Radiation Oncology Service, Catalan Institute of Oncology, Girona, Spain.
J Neurooncol. 2011 Jan;101(1):117-23. doi: 10.1007/s11060-010-0240-7. Epub 2010 Jun 11.
The purpose of this study was to describe the incidence and survival of primary Central Nervous System (CNS) malignancies using data from the population-based cancer registry for Girona province (north-east Spain).We included all cases of primary CNS malignancies registered between 1994 and 2005. Pathological diagnoses were reviewed and grouped according to the 2007 WHO Classification. Meningeal, soft tissue tumours, spinal cord tumours and primary CNS lymphoma were not included. Cases notified only by death certificate were excluded from the survival analysis. Kaplan and Meier survival curves were calculated from date of diagnosis to death or end of study (31 December 2005), as was relative survival. A total of 493 new CNS cancer patients were registered during the study period: 49.3% astrocytic, 3.4% oligodendroglial and oligoastrocytic tumours, 2.6% ependimal tumours, 3.7% embryonal tumours, 0.2% choroid plexus and 41% without histological confirmation. The mean age (in years) for embryonal tumours was 18.17 years, these being the younger patients in the sample, and 66.34 years for those without histological confirmation, the older patients. Overall, the age standardised incidence rate was 5.88 cases/100,000 people/year (men = 6.81; women = 4.99) with an increasing trend by age until the 70-74 age group. Five-year observed survival rates were: 14.6% for astrocytic tumours, 35.7% for oligodendroglial and oligoastrocytic tumours, 41.0% for ependymal tumours, 32.4% for embryonal tumours and 7.5% for those without histological confirmation (log rank test: P < 0.001). Five-year observed survival rates for astrocytic tumours were analyzed separately by tumour grading, with 37% for diffuse astrocytoma, 7.1% for anaplastic astrocytoma and 4.7% for glioblastoma (log rank test: P < 0.001).Our results show that astrocytic tumours are most frequently diagnosed and glioblastoma patients have the worst survival figures for the area covered by our population cancer registry.The high observed incidence of histologically unverified tumours is most probably due to easy access to state of the art CNS imaging in our area.
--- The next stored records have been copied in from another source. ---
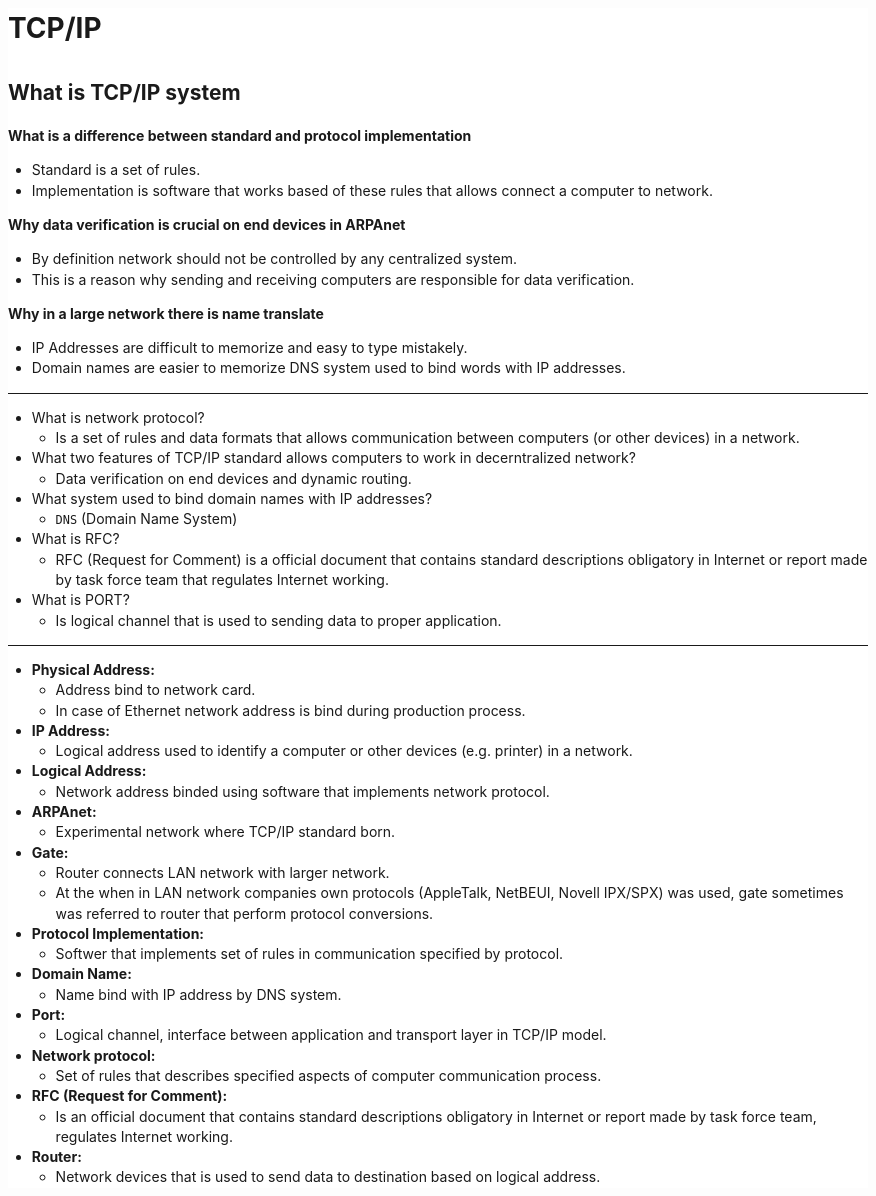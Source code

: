 # TCP/IP

## What is TCP/IP system

**What is a difference between standard and protocol implementation**

- Standard is a set of rules. 
- Implementation is software that works based of these rules that allows connect a computer to network.

**Why data verification is crucial on end devices in ARPAnet**

- By definition network should not be controlled by any centralized system. 
- This is a reason why sending and receiving computers are responsible for data verification.

**Why in a large network there is name translate**

- IP Addresses are difficult to memorize and easy to type mistakely.
- Domain names are easier to memorize DNS system used to bind words with IP addresses.

***

- What is network protocol?
    - Is a set of rules and data formats that allows communication between computers (or other devices) in a network.
- What two features of TCP/IP standard allows computers to work in decerntralized network?
    - Data verification on end devices and dynamic routing.
- What system used to bind domain names with IP addresses?
    - `DNS` (Domain Name System)
- What is RFC?
    - RFC (Request for Comment) is a official document that contains standard descriptions obligatory in Internet 
    or report made by task force team that regulates Internet working.
- What is PORT?
    - Is logical channel that is used to sending data to proper application.
    
***

- **Physical Address:** 
    - Address bind to network card. 
    - In case of Ethernet network address is bind during production process.
- **IP Address:** 
    - Logical address used to identify a computer or other devices (e.g. printer) in a network.
- **Logical Address:** 
    - Network address binded using software that implements network protocol.
- **ARPAnet:** 
    - Experimental network where TCP/IP standard born.     
- **Gate:** 
    - Router connects LAN network with larger network. 
    - At the when in LAN network companies own protocols (AppleTalk, NetBEUI, Novell IPX/SPX) was used, 
    gate sometimes was referred to router that perform protocol conversions.
- **Protocol Implementation:** 
    - Softwer that implements set of rules in communication specified by protocol.
- **Domain Name:** 
    - Name bind with IP address by DNS system.
- **Port:** 
    - Logical channel, interface between application and transport layer in TCP/IP model.
- **Network protocol:** 
    - Set of rules that describes specified aspects of computer communication process.
- **RFC (Request for Comment):** 
    - Is an official document that contains standard descriptions obligatory in Internet or report made by task force 
    team, regulates Internet working.
- **Router:** 
    - Network devices that is used to send data to destination based on logical address. 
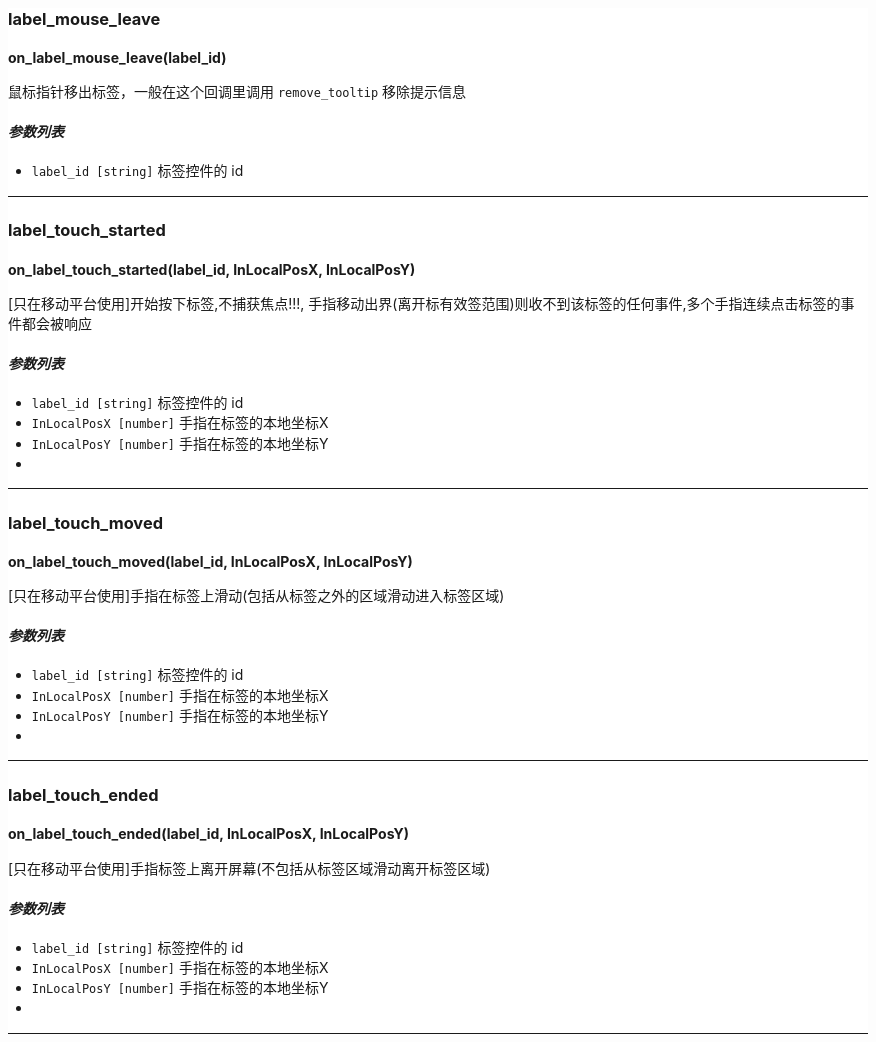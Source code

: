 ### label_mouse_leave

**on_label_mouse_leave(label_id)**

鼠标指针移出标签，一般在这个回调里调用 `remove_tooltip` 移除提示信息

#### _参数列表_

- `label_id [string]` 标签控件的 id

---

### label_touch_started

**on_label_touch_started(label_id, InLocalPosX, InLocalPosY)**

[只在移动平台使用]开始按下标签,不捕获焦点!!!, 手指移动出界(离开标有效签范围)则收不到该标签的任何事件,多个手指连续点击标签的事件都会被响应

#### _参数列表_

- `label_id [string]` 标签控件的 id
- `InLocalPosX [number]` 手指在标签的本地坐标X
- `InLocalPosY [number]` 手指在标签的本地坐标Y
- 
---

### label_touch_moved

**on_label_touch_moved(label_id, InLocalPosX, InLocalPosY)**

[只在移动平台使用]手指在标签上滑动(包括从标签之外的区域滑动进入标签区域)

#### _参数列表_

- `label_id [string]` 标签控件的 id
- `InLocalPosX [number]` 手指在标签的本地坐标X
- `InLocalPosY [number]` 手指在标签的本地坐标Y
- 

---

### label_touch_ended

**on_label_touch_ended(label_id, InLocalPosX, InLocalPosY)**

[只在移动平台使用]手指标签上离开屏幕(不包括从标签区域滑动离开标签区域)

#### _参数列表_

- `label_id [string]` 标签控件的 id
- `InLocalPosX [number]` 手指在标签的本地坐标X
- `InLocalPosY [number]` 手指在标签的本地坐标Y
- 

---
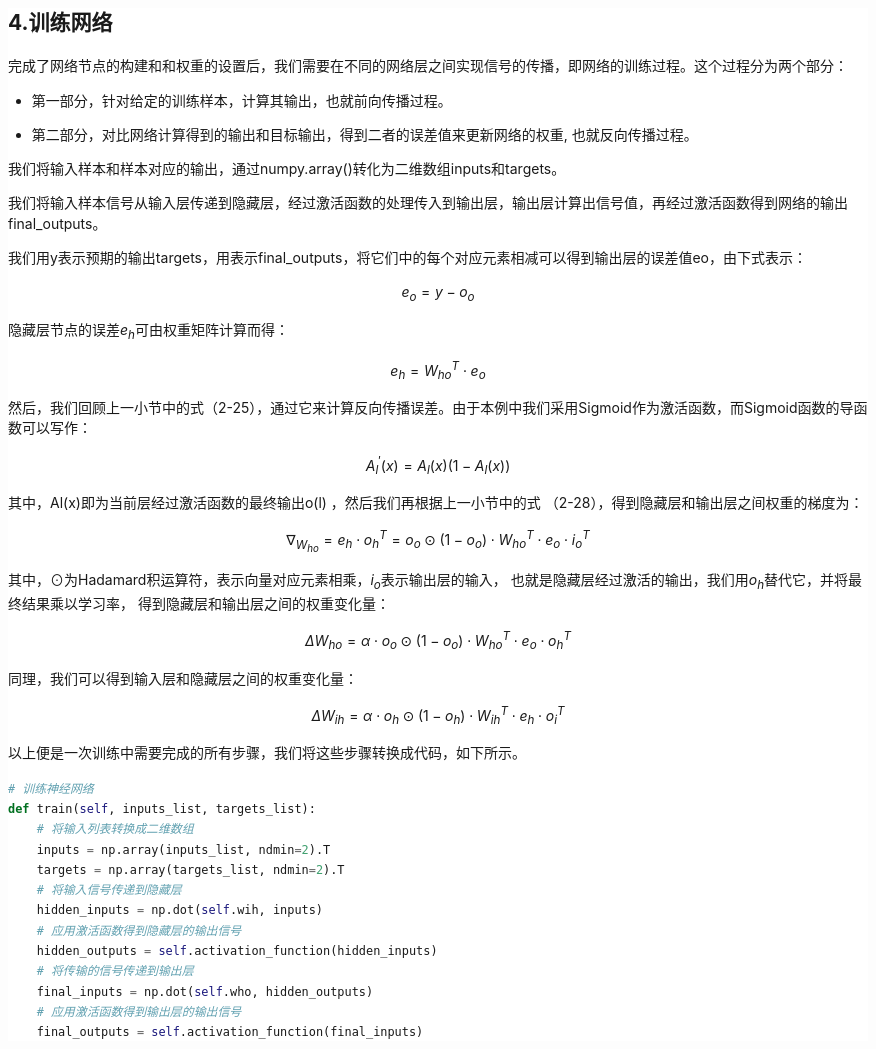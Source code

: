 ## 4.训练网络

完成了网络节点的构建和和权重的设置后，我们需要在不同的网络层之间实现信号的传播，即网络的训练过程。这个过程分为两个部分：

- 第一部分，针对给定的训练样本，计算其输出，也就前向传播过程。

- 第二部分，对比网络计算得到的输出和目标输出，得到二者的误差值来更新网络的权重,
  也就反向传播过程。

我们将输入样本和样本对应的输出，通过numpy.array()转化为二维数组inputs和targets。

我们将输入样本信号从输入层传递到隐藏层，经过激活函数的处理传入到输出层，输出层计算出信号值，再经过激活函数得到网络的输出final_outputs。

我们用y表示预期的输出targets，用表示final_outputs，将它们中的每个对应元素相减可以得到输出层的误差值eo，由下式表示：

$$
e_o = y - o_o \tag {2-45}
$$

隐藏层节点的误差$e_h$可由权重矩阵计算而得：

$$
e_h=W_{ho}^T \cdot e_o \tag {2-46}
$$

然后，我们回顾上一小节中的式（2-25），通过它来计算反向传播误差。由于本例中我们采用Sigmoid作为激活函数，而Sigmoid函数的导函数可以写作：

$$
A_l^{'}(x)=A_l(x)(1-A_l(x)) \tag {2-47}
$$

其中，Al(x)即为当前层经过激活函数的最终输出o(l) ，然后我们再根据上一小节中的式
（2-28），得到隐藏层和输出层之间权重的梯度为：

$$
\nabla_{W_{ho}}=e_h \cdot o_h^T=o_o \odot (1-o_o) \cdot W_{ho}^T \cdot e_o
\cdot i_o^T \tag {2-48}
$$

其中，$\odot$为Hadamard积运算符，表示向量对应元素相乘，$i_o$表示输出层的输入，
也就是隐藏层经过激活的输出，我们用$o_h$替代它，并将最终结果乘以学习率，
得到隐藏层和输出层之间的权重变化量：

$$
\Delta W_{ho} = \alpha \cdot o_o \odot (1-o_o) \cdot W_{ho}^T \cdot e_o \cdot
o_h^T \tag {2-49}
$$

同理，我们可以得到输入层和隐藏层之间的权重变化量：

$$
\Delta W_{ih} = \alpha \cdot o_h \odot (1-o_h) \cdot W_{ih}^T \cdot e_h \cdot
o_i^T \tag {2-50}
$$

以上便是一次训练中需要完成的所有步骤，我们将这些步骤转换成代码，如下所示。

```python
# 训练神经网络
def train(self, inputs_list, targets_list):
    # 将输入列表转换成二维数组
    inputs = np.array(inputs_list, ndmin=2).T
    targets = np.array(targets_list, ndmin=2).T
    # 将输入信号传递到隐藏层
    hidden_inputs = np.dot(self.wih, inputs)
    # 应用激活函数得到隐藏层的输出信号
    hidden_outputs = self.activation_function(hidden_inputs)
    # 将传输的信号传递到输出层
    final_inputs = np.dot(self.who, hidden_outputs)
    # 应用激活函数得到输出层的输出信号
    final_outputs = self.activation_function(final_inputs)
```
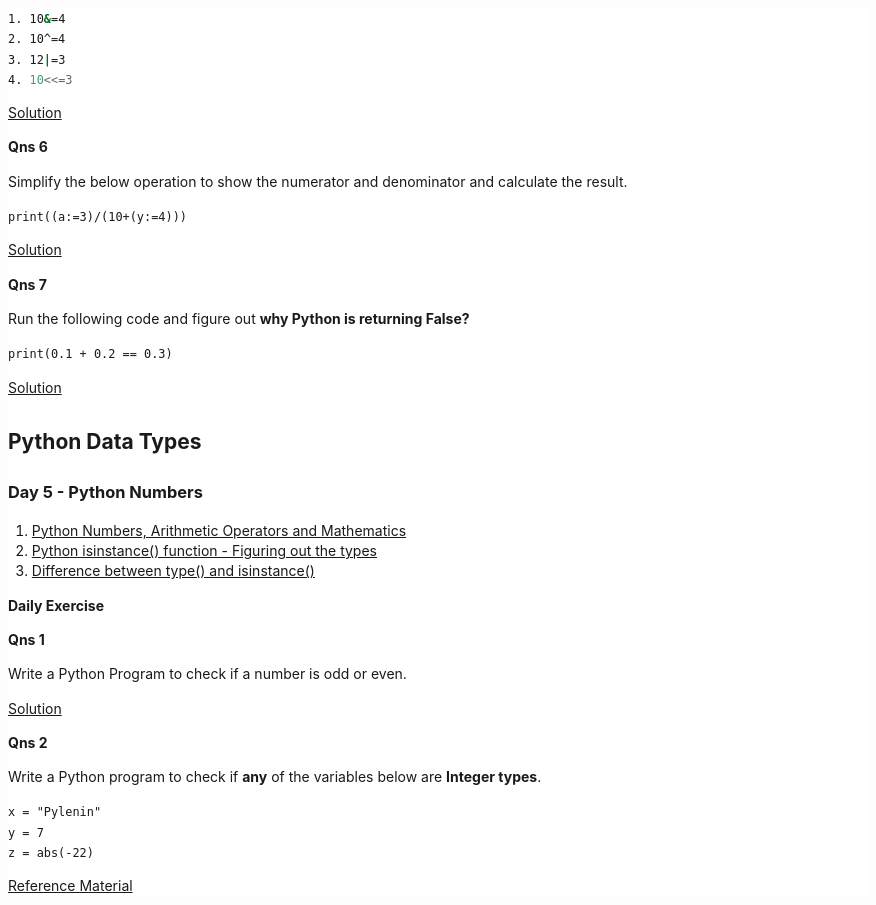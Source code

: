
 ```bash
1. 10&=4
2. 10^=4
3. 12|=3
4. 10<<=3
```

[Solution](https://www.pylenin.com/blogs/python-assignment-operators/)

**Qns 6**

Simplify the below operation to show the numerator and denominator and calculate the result.

```python3
print((a:=3)/(10+(y:=4)))
```

[Solution](https://www.pylenin.com/blogs/python-assignment-operators/#walrus-operator)

**Qns 7**

Run the following code and figure out **why Python is returning False?**

```python3
print(0.1 + 0.2 == 0.3)
```

[Solution](https://www.pylenin.com/blogs/python-float-arithmetics/)

## Python Data Types

### Day 5 - Python Numbers

1. [Python Numbers, Arithmetic Operators and Mathematics](https://www.pylenin.com/blogs/python-arithmetic-operators/)
2. [Python isinstance() function - Figuring out the types](https://www.pylenin.com/blogs/python-isinstance/)
3. [Difference between type() and isinstance()](https://www.pylenin.com/blogs/type-vs-isinstance/)

**Daily Exercise**

**Qns 1**

Write a Python Program to check if a number is odd or even.

[Solution](https://www.pylenin.com/python-examples/odd-even/)

**Qns 2**

Write a Python program to check if **any** of the variables below are 
**Integer types**.

```python3
x = "Pylenin"
y = 7
z = abs(-22)
```

[Reference Material](https://www.pylenin.com/blogs/python-any-all/)
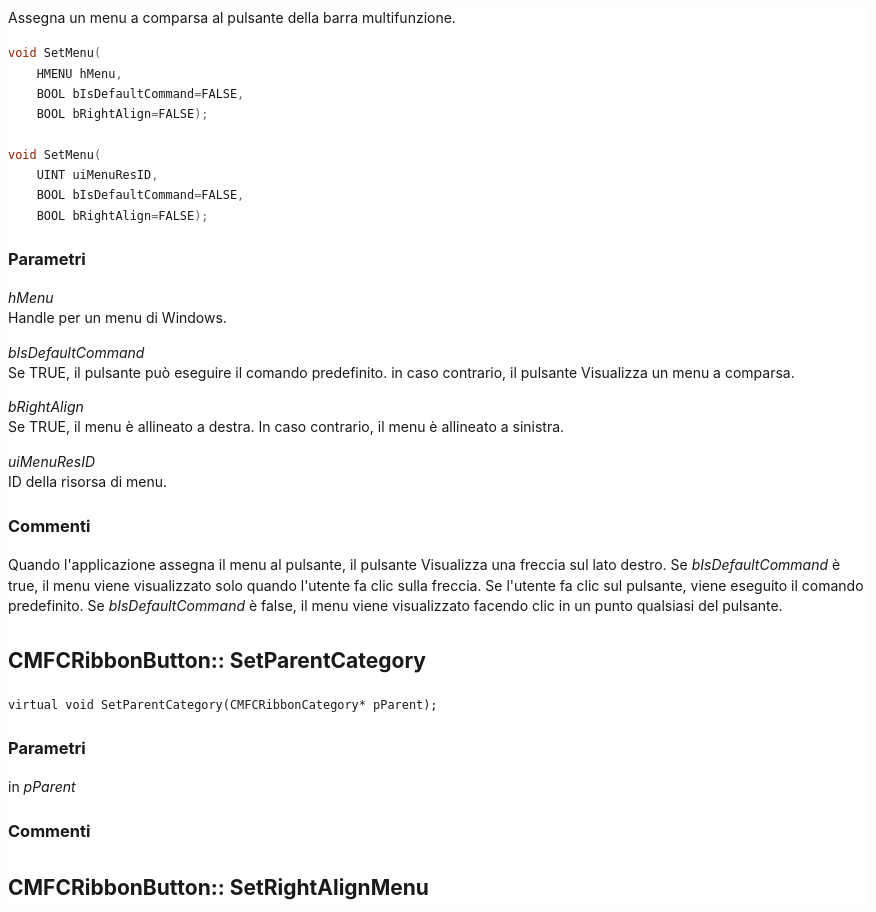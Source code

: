 Assegna un menu a comparsa al pulsante della barra multifunzione.

```cpp
void SetMenu(
    HMENU hMenu,
    BOOL bIsDefaultCommand=FALSE,
    BOOL bRightAlign=FALSE);

void SetMenu(
    UINT uiMenuResID,
    BOOL bIsDefaultCommand=FALSE,
    BOOL bRightAlign=FALSE);
```

### <a name="parameters"></a>Parametri

*hMenu*<br/>
Handle per un menu di Windows.

*bIsDefaultCommand*<br/>
Se TRUE, il pulsante può eseguire il comando predefinito. in caso contrario, il pulsante Visualizza un menu a comparsa.

*bRightAlign*<br/>
Se TRUE, il menu è allineato a destra. In caso contrario, il menu è allineato a sinistra.

*uiMenuResID*<br/>
ID della risorsa di menu.

### <a name="remarks"></a>Commenti

Quando l'applicazione assegna il menu al pulsante, il pulsante Visualizza una freccia sul lato destro. Se *bIsDefaultCommand* è true, il menu viene visualizzato solo quando l'utente fa clic sulla freccia. Se l'utente fa clic sul pulsante, viene eseguito il comando predefinito. Se *bIsDefaultCommand* è false, il menu viene visualizzato facendo clic in un punto qualsiasi del pulsante.

## <a name="cmfcribbonbuttonsetparentcategory"></a><a name="setparentcategory"></a> CMFCRibbonButton:: SetParentCategory

```
virtual void SetParentCategory(CMFCRibbonCategory* pParent);
```

### <a name="parameters"></a>Parametri

in *pParent*<br/>

### <a name="remarks"></a>Commenti

## <a name="cmfcribbonbuttonsetrightalignmenu"></a><a name="setrightalignmenu"></a> CMFCRibbonButton:: SetRightAlignMenu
本研究的目的是描述使用来自西班牙东北部赫罗纳省(Girona province)基于人群的癌症登记处的数据,原发性中枢神经系统(CNS)恶性肿瘤的发病率和生存率。我们纳入了 1994 年至 2005 年间登记的所有原发性 CNS 恶性肿瘤病例。对病理诊断进行了回顾,并根据 2007 年 WHO 分类进行了分组。脑膜、软组织肿瘤、脊髓肿瘤和原发性 CNS 淋巴瘤不包括在内。仅通过死亡证明报告的病例被排除在生存分析之外。从诊断日期到死亡或研究结束(2005 年 12 月 31 日)计算 Kaplan-Meier 生存曲线和相对生存率。在研究期间共登记了 493 例新的 CNS 癌症患者:星形细胞瘤占 49.3%,少突胶质细胞瘤和少突星形细胞瘤占 3.4%,室管膜瘤占 2.6%,胚胎性肿瘤占 3.7%,脉络丛肿瘤占 0.2%,41%无组织学证实。胚胎性肿瘤的平均年龄(岁)为 18.17 岁,是样本中较年轻的患者,而无组织学证实的患者年龄最大,为 66.34 岁。总体而言,年龄标准化发病率为 5.88 例/100,000 人/年(男性=6.81;女性=4.99),呈年龄递增趋势,直至 70-74 岁年龄组。5 年观察生存率为:星形细胞瘤为 14.6%,少突胶质细胞瘤和少突星形细胞瘤为 35.7%,室管膜瘤为 41.0%,胚胎性肿瘤为 32.4%,无组织学证实的肿瘤为 7.5%(对数秩检验:P<0.001)。星形细胞瘤的 5 年观察生存率按肿瘤分级进行单独分析,弥漫性星形细胞瘤为 37%,间变性星形细胞瘤为 7.1%,胶质母细胞瘤为 4.7%(对数秩检验:P<0.001)。我们的结果表明,星形细胞瘤最常被诊断,而在我们的人群癌症登记处覆盖的区域内,胶质母细胞瘤患者的生存率最差。组织学上未经证实的肿瘤的高观察发病率很可能是由于我们地区能够获得先进的中枢神经系统成像技术。